This paper introduces an innovative guidance and control method for simultaneously capturing and stabilizing a fast-spinning target satellite, such as a spin-stabilized satellite, using a spinning-base servicing satellite equipped with a robotic manipulator, joint locks, and reaction wheels (RWs). The method involves controlling the RWs of the servicing satellite to replicate the spinning motion of the target satellite, while locking the manipulator's joints to achieve spin-matching. This maneuver makes the target stationary with respect to the rotating frame of the servicing satellite located at its center-of-mass (CoM), simplifying the robot capture trajectory planning and eliminating post-capture trajectory planning entirely. In the next phase, the joints are unlocked, and a coordination controller drives the robotic manipulator to capture the target satellite while maintaining zero relative rotation between the servicing and target satellites. The spin stabilization phase begins after completing the capture phase, where the joints are locked to form a single tumbling rigid body consisting of the rigidly connected servicing and target satellites. An optimal controller applies negative control torques to the RWs to dampen out the tumbling motion of the interconnected satellites as quickly as possible, subject to the actuation torque limit of the RWs and the maximum torque exerted by the manipulator's end-effector.
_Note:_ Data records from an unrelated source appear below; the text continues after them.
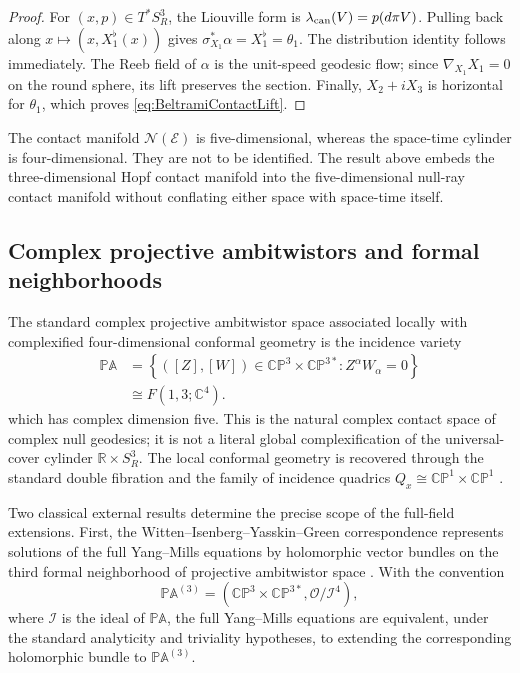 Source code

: \documentclass[aps,prd,reprint,nofootinbib,superscriptaddress]{revtex4-2}
\theoremstyle{definition}
\theoremstyle{remark}
\newcommand{\R}{\mathbb{R}}
\newcommand{\C}{\mathbb{C}}
\newcommand{\CP}{\mathbb{CP}}
\begin{document}
\begin{proof}
For $(x,p)\in T^*S^3_R$, the Liouville form is $\lambda_{\rm can}(V)=p(d\pi V)$.  Pulling back along $x\mapsto (x,X_1^\flat(x))$ gives $\sigma_{X_1}^*\alpha=X_1^\flat=\theta_1$.  The distribution identity follows immediately.  The Reeb field of $\alpha$ is the unit-speed geodesic flow; since $\nabla_{X_1}X_1=0$ on the round sphere, its lift preserves the section.  Finally, $X_2+iX_3$ is horizontal for $\theta_1$, which proves \eqref{eq:BeltramiContactLift}.
\end{proof}

The contact manifold $\mathcal N(\mathcal E)$ is five-dimensional, whereas the space-time cylinder is four-dimensional.  They are not to be identified.  The result above embeds the three-dimensional Hopf contact manifold into the five-dimensional null-ray contact manifold without conflating either space with space-time itself.

\subsection{Complex projective ambitwistors and formal neighborhoods}

The standard complex projective ambitwistor space associated locally with complexified four-dimensional conformal geometry is the incidence variety
\begin{align}
 \mathbb{PA}
 &=\left\{([Z],[W])\in\CP^3\times\CP^{3*}:Z^\alpha W_\alpha=0\right\}\nonumber\\
 &\cong F(1,3;\C^4).
 \label{eq:PAflag}
\end{align}
which has complex dimension five.  This is the natural complex contact space of complex null geodesics; it is not a literal global complexification of the universal-cover cylinder $\R\times S^3_R$.  The local conformal geometry is recovered through the standard double fibration and the family of incidence quadrics $Q_x\cong\CP^1\times\CP^1$ \cite{LeBrun1983,AtiyahDunajskiMason2017}.

Two classical external results determine the precise scope of the full-field extensions.  First, the Witten--Isenberg--Yasskin--Green correspondence represents solutions of the full Yang--Mills equations by holomorphic vector bundles on the third formal neighborhood of projective ambitwistor space \cite{Witten1978,IYG1978,WardWells1990}.  With the convention
\begin{equation}
 \mathbb{PA}^{(3)}
 =\left(\CP^3\times\CP^{3*},\mathcal O/\mathcal I^4\right),
 \label{eq:thirdformal}
\end{equation}
where $\mathcal I$ is the ideal of $\mathbb{PA}$, the full Yang--Mills equations are equivalent, under the standard analyticity and triviality hypotheses, to extending the corresponding holomorphic bundle to $\mathbb{PA}^{(3)}$.
\end{document}
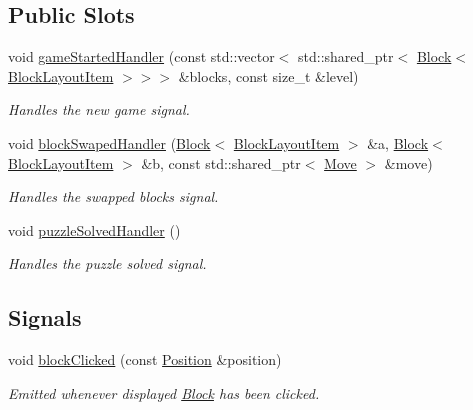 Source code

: \subsection*{Public Slots}
\begin{DoxyCompactItemize}
\item 
void \mbox{\hyperlink{class_blocks_view_a23c0b8242274f9627a91dba5fa8af036}{game\+Started\+Handler}} (const std\+::vector$<$ std\+::shared\+\_\+ptr$<$ \mbox{\hyperlink{class_block}{Block}}$<$ \mbox{\hyperlink{class_block_layout_item}{Block\+Layout\+Item}} $>$$>$$>$ \&blocks, const size\+\_\+t \&level)
\begin{DoxyCompactList}\small\item\em Handles the new game signal. \end{DoxyCompactList}\item 
void \mbox{\hyperlink{class_blocks_view_ad7f8487f26dd09d0058e8774f5f443b4}{block\+Swaped\+Handler}} (\mbox{\hyperlink{class_block}{Block}}$<$ \mbox{\hyperlink{class_block_layout_item}{Block\+Layout\+Item}} $>$ \&a, \mbox{\hyperlink{class_block}{Block}}$<$ \mbox{\hyperlink{class_block_layout_item}{Block\+Layout\+Item}} $>$ \&b, const std\+::shared\+\_\+ptr$<$ \mbox{\hyperlink{struct_move}{Move}} $>$ \&move)
\begin{DoxyCompactList}\small\item\em Handles the swapped blocks signal. \end{DoxyCompactList}\item 
void \mbox{\hyperlink{class_blocks_view_aac769b83129ef5e37c4ab6c680cc13a1}{puzzle\+Solved\+Handler}} ()
\begin{DoxyCompactList}\small\item\em Handles the puzzle solved signal. \end{DoxyCompactList}\end{DoxyCompactItemize}
\subsection*{Signals}
\begin{DoxyCompactItemize}
\item 
void \mbox{\hyperlink{class_blocks_view_ace9e48402539d2e3945ce794d7ae7dd9}{block\+Clicked}} (const \mbox{\hyperlink{struct_position}{Position}} \&position)
\begin{DoxyCompactList}\small\item\em Emitted whenever displayed \mbox{\hyperlink{class_block}{Block}} has been clicked. \end{DoxyCompactList}\end{DoxyCompactItemize}
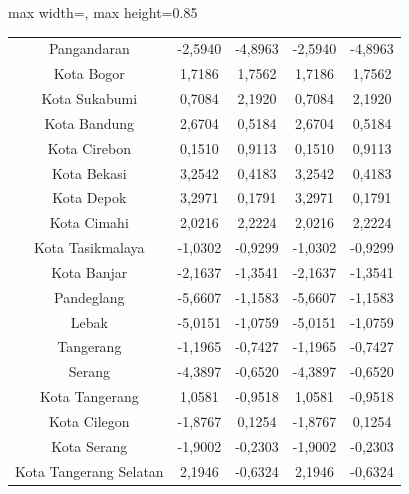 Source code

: \begin{table}[H]
\begin{adjustbox}{max width=\textwidth, max height=0.85\textheight}
\begin{tabular}{|c|c|c|c|c|}
Pangandaran & -2,5940 & -4,8963 & -2,5940 & -4,8963 \\
Kota Bogor & 1,7186 & 1,7562 & 1,7186 & 1,7562 \\
Kota Sukabumi & 0,7084 & 2,1920 & 0,7084 & 2,1920 \\
Kota Bandung & 2,6704 & 0,5184 & 2,6704 & 0,5184 \\
Kota Cirebon & 0,1510 & 0,9113 & 0,1510 & 0,9113 \\
Kota Bekasi & 3,2542 & 0,4183 & 3,2542 & 0,4183 \\
Kota Depok & 3,2971 & 0,1791 & 3,2971 & 0,1791 \\
Kota Cimahi & 2,0216 & 2,2224 & 2,0216 & 2,2224 \\
Kota Tasikmalaya & -1,0302 & -0,9299 & -1,0302 & -0,9299 \\
Kota Banjar & -2,1637 & -1,3541 & -2,1637 & -1,3541 \\
Pandeglang & -5,6607 & -1,1583 & -5,6607 & -1,1583 \\
Lebak & -5,0151 & -1,0759 & -5,0151 & -1,0759 \\
Tangerang & -1,1965 & -0,7427 & -1,1965 & -0,7427 \\
Serang & -4,3897 & -0,6520 & -4,3897 & -0,6520 \\
Kota Tangerang & 1,0581 & -0,9518 & 1,0581 & -0,9518 \\
Kota Cilegon & -1,8767 & 0,1254 & -1,8767 & 0,1254 \\
Kota Serang & -1,9002 & -0,2303 & -1,9002 & -0,2303 \\
Kota Tangerang Selatan & 2,1946 & -0,6324 & 2,1946 & -0,6324 \\
\hline
\end{tabular}
\end{adjustbox}
\end{table}
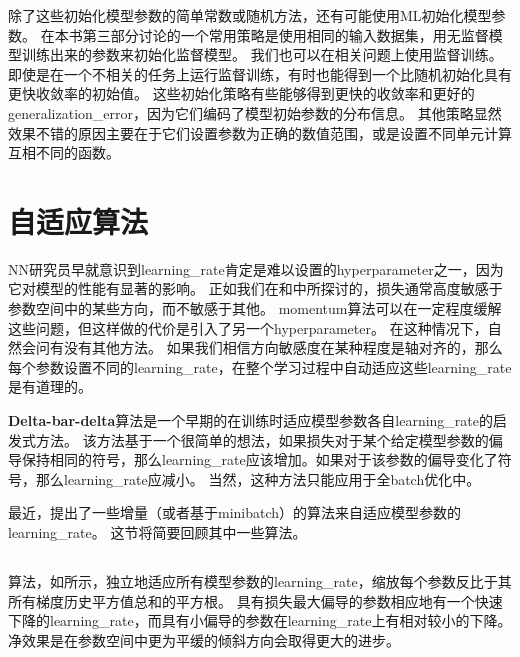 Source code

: 除了这些初始化模型参数的简单常数或随机方法，还有可能使用\gls{ML}初始化模型参数。
在本书第三部分讨论的一个常用策略是使用相同的输入数据集，用无监督模型训练出来的参数来初始化监督模型。
我们也可以在相关问题上使用监督训练。
即使是在一个不相关的任务上运行监督训练，有时也能得到一个比随机初始化具有更快收敛率的初始值。
这些初始化策略有些能够得到更快的收敛率和更好的\gls{generalization_error}，因为它们编码了模型初始参数的分布信息。
其他策略显然效果不错的原因主要在于它们设置参数为正确的数值范围，或是设置不同单元计算互相不同的函数。


\section{自适应算法}
\label{sec:algorithms_with_adaptive_learning_rates}
\gls{NN}研究员早就意识到\gls{learning_rate}肯定是难以设置的\gls{hyperparameter}之一，因为它对模型的性能有显著的影响。
正如我们在和中所探讨的，损失通常高度敏感于参数空间中的某些方向，而不敏感于其他。
\gls{momentum}算法可以在一定程度缓解这些问题，但这样做的代价是引入了另一个\gls{hyperparameter}。
在这种情况下，自然会问有没有其他方法。
如果我们相信方向敏感度在某种程度是轴对齐的，那么每个参数设置不同的\gls{learning_rate}，在整个学习过程中自动适应这些\gls{learning_rate}是有道理的。



\textbf{Delta-bar-delta}算法\citep{Jacobs-1988}是一个早期的在训练时适应模型参数各自\gls{learning_rate}的启发式方法。
该方法基于一个很简单的想法，如果损失对于某个给定模型参数的偏导保持相同的符号，那么\gls{learning_rate}应该增加。如果对于该参数的偏导变化了符号，那么\gls{learning_rate}应减小。
当然，这种方法只能应用于全\gls{batch}优化中。


最近，提出了一些增量（或者基于\gls{minibatch}）的算法来自适应模型参数的\gls{learning_rate}。
这节将简要回顾其中一些算法。


\subsection{}
\label{sec:adagrad}
算法，如所示，独立地适应所有模型参数的\gls{learning_rate}，缩放每个参数反比于其所有梯度历史平方值总和的平方根\citep{Duchi-et-al-2011}。
具有损失最大偏导的参数相应地有一个快速下降的\gls{learning_rate}，而具有小偏导的参数在\gls{learning_rate}上有相对较小的下降。
净效果是在参数空间中更为平缓的倾斜方向会取得更大的进步。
翻译：本文提出一种创新的制导与控制方法，用于通过配备有机械臂、关节锁和反作用轮的自旋基座服务卫星，同时捕获并稳定快速自旋的目标卫星（如自旋稳定卫星）。该方法通过控制服务卫星的反作用轮复现目标卫星的自旋运动，并锁定机械臂关节实现自旋匹配。此机动使目标卫星在位于服务卫星质心的旋转参考系中保持静止，简化了机器人捕获轨迹规划，并完全消除了捕获后轨迹规划的需求。在下一阶段，关节解锁，由协同控制器驱动机械臂捕获目标卫星，同时保持服务卫星与目标卫星之间无相对旋转。自旋稳定阶段在捕获阶段完成后启动，此时锁定关节，使刚性连接的服务卫星与目标卫星构成单一体翻滚刚体。最优控制器对反作用轮施加负控制力矩，在反作用轮驱动力矩极限与机械臂末端执行器最大力矩约束下，以最快速度抑制互联卫星的翻滚运动。